Prompt:
Pick out each line of the records in which the word "covered" appears.

Input:
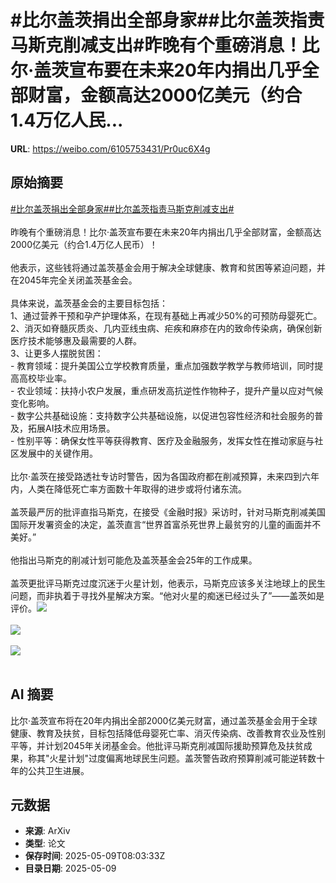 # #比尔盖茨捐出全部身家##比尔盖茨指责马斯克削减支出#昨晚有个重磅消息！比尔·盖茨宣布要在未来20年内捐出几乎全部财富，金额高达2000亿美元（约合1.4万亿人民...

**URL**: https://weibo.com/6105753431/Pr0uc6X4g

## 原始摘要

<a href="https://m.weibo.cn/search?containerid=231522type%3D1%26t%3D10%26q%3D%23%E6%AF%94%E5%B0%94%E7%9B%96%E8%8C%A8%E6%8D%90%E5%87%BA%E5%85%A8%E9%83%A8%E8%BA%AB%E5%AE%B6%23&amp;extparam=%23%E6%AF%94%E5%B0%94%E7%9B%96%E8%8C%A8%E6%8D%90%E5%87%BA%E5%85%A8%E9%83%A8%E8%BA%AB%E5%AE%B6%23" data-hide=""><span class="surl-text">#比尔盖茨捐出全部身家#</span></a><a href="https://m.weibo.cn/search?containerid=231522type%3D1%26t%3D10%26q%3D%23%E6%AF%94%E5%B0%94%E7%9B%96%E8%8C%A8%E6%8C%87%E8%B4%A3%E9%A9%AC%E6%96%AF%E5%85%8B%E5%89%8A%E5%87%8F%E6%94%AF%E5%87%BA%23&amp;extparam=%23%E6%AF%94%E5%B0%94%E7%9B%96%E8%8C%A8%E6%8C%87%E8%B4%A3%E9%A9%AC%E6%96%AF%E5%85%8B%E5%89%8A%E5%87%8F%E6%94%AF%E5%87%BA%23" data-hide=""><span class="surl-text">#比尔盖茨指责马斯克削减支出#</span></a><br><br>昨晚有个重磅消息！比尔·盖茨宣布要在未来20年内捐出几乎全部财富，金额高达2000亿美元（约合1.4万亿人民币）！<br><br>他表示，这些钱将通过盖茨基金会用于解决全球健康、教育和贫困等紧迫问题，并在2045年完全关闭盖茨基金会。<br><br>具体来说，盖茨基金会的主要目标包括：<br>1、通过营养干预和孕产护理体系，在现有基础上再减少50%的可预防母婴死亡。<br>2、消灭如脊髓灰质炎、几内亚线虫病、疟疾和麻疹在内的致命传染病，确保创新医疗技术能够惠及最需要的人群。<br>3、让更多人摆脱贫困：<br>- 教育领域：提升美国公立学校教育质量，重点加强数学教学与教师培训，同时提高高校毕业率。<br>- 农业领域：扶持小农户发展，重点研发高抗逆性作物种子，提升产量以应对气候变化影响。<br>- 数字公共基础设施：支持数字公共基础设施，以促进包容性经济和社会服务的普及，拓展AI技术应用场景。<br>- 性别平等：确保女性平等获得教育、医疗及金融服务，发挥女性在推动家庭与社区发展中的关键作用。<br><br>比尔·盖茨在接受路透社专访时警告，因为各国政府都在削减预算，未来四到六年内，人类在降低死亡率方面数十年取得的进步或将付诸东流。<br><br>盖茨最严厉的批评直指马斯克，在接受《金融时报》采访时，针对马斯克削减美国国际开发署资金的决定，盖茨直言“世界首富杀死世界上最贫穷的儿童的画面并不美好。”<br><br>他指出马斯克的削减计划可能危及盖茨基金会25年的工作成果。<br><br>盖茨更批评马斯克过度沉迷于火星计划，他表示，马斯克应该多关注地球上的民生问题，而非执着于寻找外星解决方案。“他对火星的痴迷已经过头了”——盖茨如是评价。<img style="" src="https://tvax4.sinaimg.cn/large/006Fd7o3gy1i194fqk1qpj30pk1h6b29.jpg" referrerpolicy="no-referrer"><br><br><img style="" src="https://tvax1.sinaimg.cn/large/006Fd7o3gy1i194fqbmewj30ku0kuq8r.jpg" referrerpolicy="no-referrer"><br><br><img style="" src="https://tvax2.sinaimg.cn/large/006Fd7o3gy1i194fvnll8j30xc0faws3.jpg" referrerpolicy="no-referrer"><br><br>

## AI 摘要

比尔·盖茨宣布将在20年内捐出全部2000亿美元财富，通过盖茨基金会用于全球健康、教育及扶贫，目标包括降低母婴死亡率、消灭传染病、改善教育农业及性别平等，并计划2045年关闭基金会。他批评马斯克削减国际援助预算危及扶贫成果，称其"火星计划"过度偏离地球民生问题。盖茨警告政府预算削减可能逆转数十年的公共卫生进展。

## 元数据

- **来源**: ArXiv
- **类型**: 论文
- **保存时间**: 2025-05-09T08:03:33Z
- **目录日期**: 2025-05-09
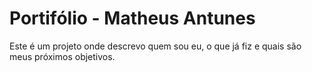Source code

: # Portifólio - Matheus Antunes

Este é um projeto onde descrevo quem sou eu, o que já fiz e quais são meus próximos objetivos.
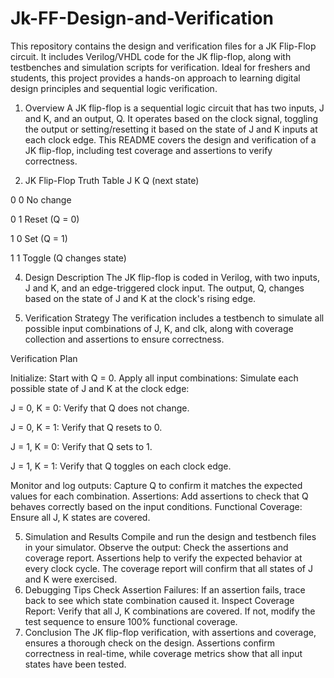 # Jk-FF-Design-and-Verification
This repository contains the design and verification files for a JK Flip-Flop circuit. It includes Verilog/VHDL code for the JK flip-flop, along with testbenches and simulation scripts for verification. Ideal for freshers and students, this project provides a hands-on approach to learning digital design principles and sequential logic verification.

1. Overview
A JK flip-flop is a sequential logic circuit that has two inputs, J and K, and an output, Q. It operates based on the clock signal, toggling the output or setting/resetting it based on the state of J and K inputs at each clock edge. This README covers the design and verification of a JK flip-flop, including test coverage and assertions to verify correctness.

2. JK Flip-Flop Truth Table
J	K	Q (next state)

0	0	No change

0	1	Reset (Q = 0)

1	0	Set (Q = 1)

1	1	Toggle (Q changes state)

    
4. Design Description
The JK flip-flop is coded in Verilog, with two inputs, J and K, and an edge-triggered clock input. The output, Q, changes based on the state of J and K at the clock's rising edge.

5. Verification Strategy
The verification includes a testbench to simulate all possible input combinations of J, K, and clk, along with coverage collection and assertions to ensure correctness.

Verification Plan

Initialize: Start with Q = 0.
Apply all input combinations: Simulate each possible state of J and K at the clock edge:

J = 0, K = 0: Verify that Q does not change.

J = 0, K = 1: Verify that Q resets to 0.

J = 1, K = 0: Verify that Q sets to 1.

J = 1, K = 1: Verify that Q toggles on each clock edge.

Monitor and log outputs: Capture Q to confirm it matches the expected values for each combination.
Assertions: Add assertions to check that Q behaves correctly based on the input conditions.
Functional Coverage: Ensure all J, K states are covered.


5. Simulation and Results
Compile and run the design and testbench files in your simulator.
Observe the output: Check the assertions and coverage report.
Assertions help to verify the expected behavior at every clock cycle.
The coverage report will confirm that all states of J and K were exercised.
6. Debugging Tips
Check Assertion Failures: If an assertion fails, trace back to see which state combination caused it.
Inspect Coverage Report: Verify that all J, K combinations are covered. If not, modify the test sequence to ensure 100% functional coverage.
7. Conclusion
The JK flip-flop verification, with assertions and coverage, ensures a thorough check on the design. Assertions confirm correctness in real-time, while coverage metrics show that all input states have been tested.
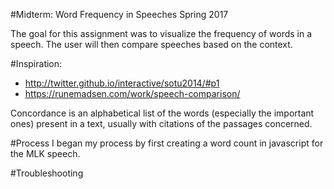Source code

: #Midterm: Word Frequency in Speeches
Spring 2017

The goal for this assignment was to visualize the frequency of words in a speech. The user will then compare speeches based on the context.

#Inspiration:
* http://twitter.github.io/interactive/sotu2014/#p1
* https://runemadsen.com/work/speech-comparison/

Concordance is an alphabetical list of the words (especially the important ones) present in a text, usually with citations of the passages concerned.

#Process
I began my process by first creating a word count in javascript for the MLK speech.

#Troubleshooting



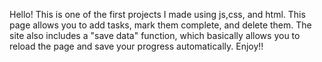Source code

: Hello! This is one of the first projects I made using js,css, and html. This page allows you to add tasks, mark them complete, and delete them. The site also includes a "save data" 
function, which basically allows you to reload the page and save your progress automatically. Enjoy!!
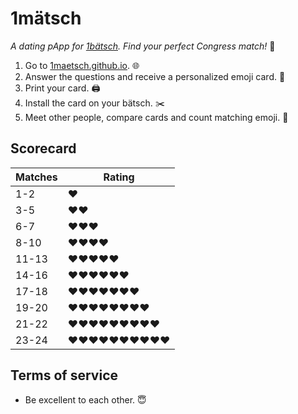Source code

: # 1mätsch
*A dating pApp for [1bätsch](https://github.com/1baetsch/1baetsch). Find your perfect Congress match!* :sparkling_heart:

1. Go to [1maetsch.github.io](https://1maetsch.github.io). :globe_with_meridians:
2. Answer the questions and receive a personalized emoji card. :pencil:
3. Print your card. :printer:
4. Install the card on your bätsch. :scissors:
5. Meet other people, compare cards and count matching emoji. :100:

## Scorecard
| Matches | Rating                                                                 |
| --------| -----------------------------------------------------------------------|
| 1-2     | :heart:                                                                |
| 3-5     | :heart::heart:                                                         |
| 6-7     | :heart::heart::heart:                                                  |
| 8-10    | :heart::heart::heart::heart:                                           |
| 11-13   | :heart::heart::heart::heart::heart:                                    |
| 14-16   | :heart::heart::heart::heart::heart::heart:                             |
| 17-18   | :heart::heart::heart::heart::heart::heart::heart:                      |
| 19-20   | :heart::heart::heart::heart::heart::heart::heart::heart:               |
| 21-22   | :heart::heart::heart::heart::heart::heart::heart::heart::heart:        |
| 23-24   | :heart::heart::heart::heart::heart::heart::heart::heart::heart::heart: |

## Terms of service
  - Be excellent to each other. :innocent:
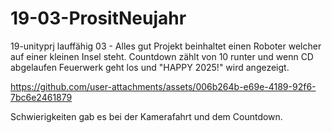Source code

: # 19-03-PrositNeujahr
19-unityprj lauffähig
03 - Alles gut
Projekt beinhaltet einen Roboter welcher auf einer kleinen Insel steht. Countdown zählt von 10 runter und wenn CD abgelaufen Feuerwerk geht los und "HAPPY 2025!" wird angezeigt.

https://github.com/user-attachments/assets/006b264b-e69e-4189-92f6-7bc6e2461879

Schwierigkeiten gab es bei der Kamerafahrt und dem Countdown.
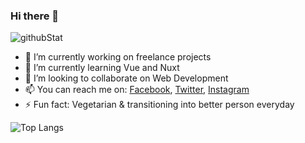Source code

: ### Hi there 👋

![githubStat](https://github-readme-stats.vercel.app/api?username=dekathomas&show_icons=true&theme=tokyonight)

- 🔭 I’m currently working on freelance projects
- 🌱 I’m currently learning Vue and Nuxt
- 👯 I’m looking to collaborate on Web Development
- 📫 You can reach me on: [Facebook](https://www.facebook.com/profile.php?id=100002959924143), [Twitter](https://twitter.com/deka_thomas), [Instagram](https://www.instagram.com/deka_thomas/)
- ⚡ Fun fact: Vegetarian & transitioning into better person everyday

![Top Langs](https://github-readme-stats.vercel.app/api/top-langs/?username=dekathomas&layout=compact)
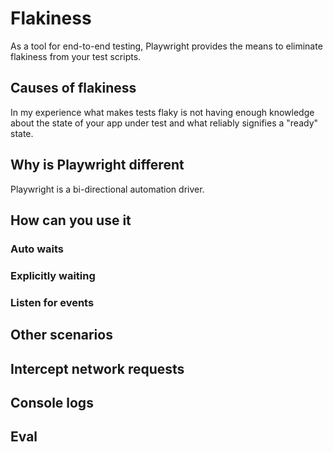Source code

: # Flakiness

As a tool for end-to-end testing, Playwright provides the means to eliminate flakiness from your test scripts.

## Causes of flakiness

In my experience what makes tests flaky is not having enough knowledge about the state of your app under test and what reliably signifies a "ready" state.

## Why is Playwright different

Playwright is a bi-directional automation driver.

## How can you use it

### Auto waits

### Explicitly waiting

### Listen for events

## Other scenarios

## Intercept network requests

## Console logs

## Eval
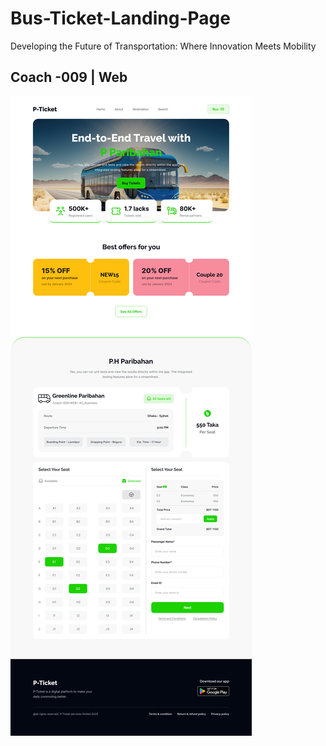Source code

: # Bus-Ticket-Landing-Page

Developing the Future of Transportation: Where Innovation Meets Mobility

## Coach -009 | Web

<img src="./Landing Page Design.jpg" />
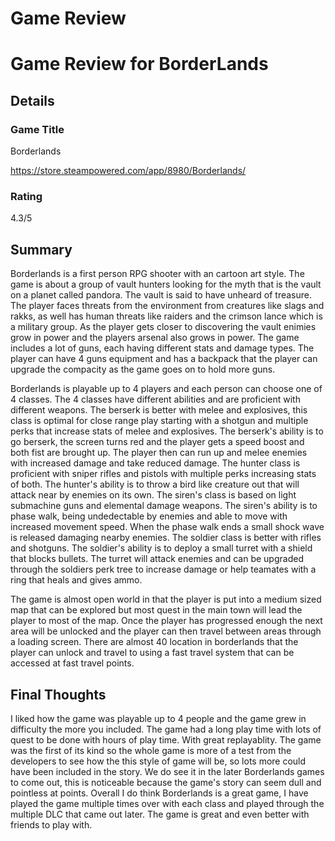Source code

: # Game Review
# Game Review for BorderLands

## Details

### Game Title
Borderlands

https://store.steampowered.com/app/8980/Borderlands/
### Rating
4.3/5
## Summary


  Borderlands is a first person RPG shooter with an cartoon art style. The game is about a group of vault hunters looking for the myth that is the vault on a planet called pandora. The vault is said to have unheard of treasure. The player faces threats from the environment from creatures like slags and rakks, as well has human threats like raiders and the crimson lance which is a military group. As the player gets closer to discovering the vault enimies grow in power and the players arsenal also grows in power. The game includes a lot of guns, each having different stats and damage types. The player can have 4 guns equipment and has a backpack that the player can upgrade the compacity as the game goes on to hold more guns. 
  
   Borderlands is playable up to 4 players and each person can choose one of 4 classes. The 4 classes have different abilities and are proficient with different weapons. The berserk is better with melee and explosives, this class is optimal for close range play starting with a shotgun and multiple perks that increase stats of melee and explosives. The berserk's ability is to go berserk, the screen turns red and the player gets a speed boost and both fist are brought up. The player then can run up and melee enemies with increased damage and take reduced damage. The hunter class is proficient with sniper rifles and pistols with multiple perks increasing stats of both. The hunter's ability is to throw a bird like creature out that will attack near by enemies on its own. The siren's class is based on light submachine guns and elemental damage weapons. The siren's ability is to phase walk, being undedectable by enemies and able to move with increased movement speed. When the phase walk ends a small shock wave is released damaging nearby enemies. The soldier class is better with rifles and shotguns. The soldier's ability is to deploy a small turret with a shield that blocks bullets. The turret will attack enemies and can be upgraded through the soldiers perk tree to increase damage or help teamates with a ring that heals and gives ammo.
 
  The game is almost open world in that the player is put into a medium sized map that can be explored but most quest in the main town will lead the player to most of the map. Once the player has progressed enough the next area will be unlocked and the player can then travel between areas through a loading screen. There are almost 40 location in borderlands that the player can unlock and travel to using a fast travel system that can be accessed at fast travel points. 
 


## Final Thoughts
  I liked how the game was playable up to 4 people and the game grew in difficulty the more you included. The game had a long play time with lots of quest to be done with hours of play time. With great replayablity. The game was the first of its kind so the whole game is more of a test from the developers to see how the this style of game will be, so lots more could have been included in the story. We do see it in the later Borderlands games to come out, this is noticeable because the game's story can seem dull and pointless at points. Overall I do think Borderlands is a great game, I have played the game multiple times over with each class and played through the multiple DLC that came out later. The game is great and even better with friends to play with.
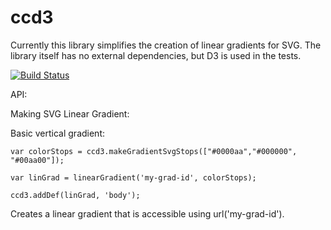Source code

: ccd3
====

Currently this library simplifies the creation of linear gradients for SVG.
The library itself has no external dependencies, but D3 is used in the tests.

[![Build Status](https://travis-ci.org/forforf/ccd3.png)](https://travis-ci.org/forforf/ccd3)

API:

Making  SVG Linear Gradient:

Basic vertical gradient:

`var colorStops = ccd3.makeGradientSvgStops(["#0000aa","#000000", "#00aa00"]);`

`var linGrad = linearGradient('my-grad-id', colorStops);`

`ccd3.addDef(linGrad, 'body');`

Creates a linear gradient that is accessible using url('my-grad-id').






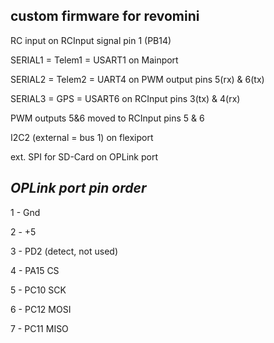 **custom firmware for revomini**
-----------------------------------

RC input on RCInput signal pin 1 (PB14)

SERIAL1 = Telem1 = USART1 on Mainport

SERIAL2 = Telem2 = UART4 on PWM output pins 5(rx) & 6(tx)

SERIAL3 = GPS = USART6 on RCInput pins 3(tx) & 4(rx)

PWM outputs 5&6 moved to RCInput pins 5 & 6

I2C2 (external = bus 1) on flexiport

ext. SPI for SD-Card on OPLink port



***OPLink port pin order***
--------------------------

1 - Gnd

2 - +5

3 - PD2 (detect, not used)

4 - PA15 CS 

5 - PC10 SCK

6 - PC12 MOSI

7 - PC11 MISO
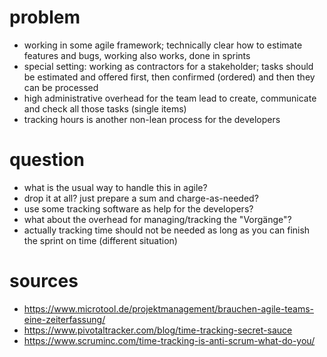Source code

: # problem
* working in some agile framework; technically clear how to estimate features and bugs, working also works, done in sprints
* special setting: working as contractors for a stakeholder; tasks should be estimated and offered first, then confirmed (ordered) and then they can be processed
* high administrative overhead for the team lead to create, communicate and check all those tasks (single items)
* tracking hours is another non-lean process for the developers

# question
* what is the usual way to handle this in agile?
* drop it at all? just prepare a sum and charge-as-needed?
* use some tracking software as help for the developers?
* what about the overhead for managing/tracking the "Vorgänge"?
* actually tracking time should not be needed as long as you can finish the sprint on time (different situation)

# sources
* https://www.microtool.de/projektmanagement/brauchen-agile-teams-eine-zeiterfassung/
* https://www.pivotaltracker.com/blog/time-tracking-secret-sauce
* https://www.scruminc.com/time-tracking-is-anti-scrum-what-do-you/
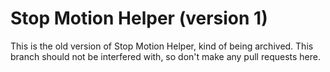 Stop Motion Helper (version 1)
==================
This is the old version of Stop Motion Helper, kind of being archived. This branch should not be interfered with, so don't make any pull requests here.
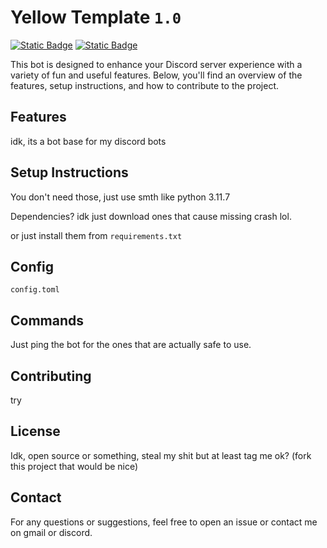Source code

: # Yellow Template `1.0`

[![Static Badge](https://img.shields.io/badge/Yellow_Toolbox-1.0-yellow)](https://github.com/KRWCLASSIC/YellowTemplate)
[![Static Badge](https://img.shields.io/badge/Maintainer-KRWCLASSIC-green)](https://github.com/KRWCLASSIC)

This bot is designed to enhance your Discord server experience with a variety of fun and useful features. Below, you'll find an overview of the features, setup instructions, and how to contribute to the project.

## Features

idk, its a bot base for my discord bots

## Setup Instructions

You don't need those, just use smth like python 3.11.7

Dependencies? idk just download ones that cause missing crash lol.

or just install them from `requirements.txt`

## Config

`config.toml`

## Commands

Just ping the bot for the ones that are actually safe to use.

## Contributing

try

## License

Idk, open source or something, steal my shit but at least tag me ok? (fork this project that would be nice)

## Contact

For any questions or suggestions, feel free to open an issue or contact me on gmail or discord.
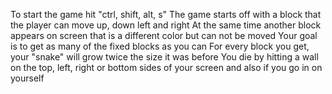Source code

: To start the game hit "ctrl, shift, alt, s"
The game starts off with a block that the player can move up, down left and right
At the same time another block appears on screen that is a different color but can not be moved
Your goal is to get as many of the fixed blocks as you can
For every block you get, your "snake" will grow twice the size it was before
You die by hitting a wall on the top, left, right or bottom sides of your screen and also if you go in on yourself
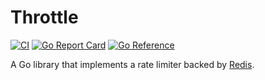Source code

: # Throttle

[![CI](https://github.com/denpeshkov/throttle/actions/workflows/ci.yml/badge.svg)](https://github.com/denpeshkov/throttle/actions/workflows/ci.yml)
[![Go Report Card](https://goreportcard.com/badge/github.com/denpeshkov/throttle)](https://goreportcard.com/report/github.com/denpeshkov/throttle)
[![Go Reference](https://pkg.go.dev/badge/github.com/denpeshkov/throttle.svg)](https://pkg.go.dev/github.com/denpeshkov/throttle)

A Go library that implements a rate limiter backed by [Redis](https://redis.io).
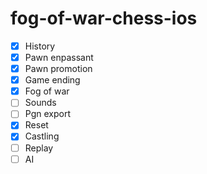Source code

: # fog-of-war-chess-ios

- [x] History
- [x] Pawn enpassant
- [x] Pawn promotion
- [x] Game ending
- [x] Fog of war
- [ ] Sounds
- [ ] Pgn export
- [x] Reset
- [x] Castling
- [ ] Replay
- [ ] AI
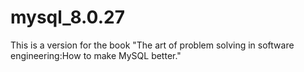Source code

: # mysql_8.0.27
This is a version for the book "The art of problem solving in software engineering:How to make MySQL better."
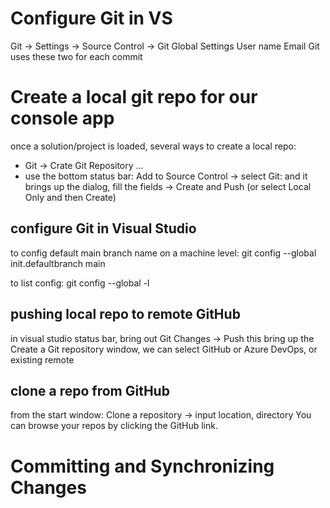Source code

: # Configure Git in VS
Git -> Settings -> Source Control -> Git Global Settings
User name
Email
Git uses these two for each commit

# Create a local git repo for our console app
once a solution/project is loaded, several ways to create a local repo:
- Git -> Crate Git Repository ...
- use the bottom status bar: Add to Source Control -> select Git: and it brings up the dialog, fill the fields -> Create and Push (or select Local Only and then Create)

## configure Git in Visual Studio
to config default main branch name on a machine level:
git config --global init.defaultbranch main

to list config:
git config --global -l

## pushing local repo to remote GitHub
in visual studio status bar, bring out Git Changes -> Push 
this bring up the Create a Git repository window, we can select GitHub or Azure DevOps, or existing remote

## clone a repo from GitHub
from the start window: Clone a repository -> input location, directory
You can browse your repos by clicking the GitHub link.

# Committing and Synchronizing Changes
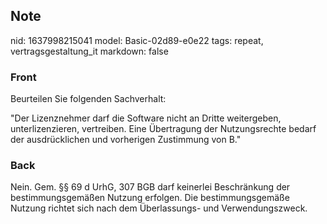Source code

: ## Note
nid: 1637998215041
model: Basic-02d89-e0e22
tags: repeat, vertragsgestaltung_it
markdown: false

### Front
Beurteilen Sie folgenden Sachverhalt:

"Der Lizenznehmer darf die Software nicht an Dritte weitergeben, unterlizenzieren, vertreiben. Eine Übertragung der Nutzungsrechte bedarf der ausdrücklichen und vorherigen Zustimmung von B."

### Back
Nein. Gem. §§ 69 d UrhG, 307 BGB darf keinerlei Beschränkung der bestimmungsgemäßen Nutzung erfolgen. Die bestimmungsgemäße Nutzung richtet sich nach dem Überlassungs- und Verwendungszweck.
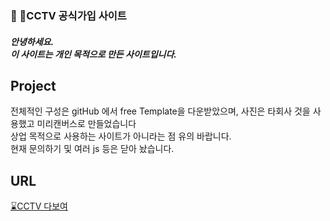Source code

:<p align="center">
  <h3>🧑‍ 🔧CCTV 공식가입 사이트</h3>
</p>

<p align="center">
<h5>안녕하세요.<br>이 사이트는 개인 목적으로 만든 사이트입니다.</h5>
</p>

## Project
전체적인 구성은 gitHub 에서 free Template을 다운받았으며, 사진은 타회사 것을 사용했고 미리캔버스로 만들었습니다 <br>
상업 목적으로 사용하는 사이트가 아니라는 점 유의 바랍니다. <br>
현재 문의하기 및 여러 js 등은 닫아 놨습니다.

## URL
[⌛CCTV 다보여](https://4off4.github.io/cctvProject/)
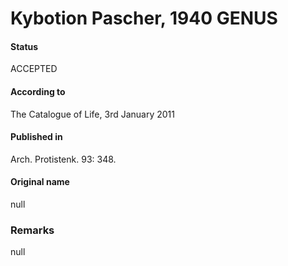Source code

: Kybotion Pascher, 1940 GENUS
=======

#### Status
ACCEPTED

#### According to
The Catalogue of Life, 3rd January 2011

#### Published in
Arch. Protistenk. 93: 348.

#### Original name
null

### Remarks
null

Exercise result:
Functional Coverage: Ensure all J, K states are covered.
Inspect Coverage Report: Verify that all J, K combinations are covered. If not, modify the test sequence to ensure 100% functional coverage.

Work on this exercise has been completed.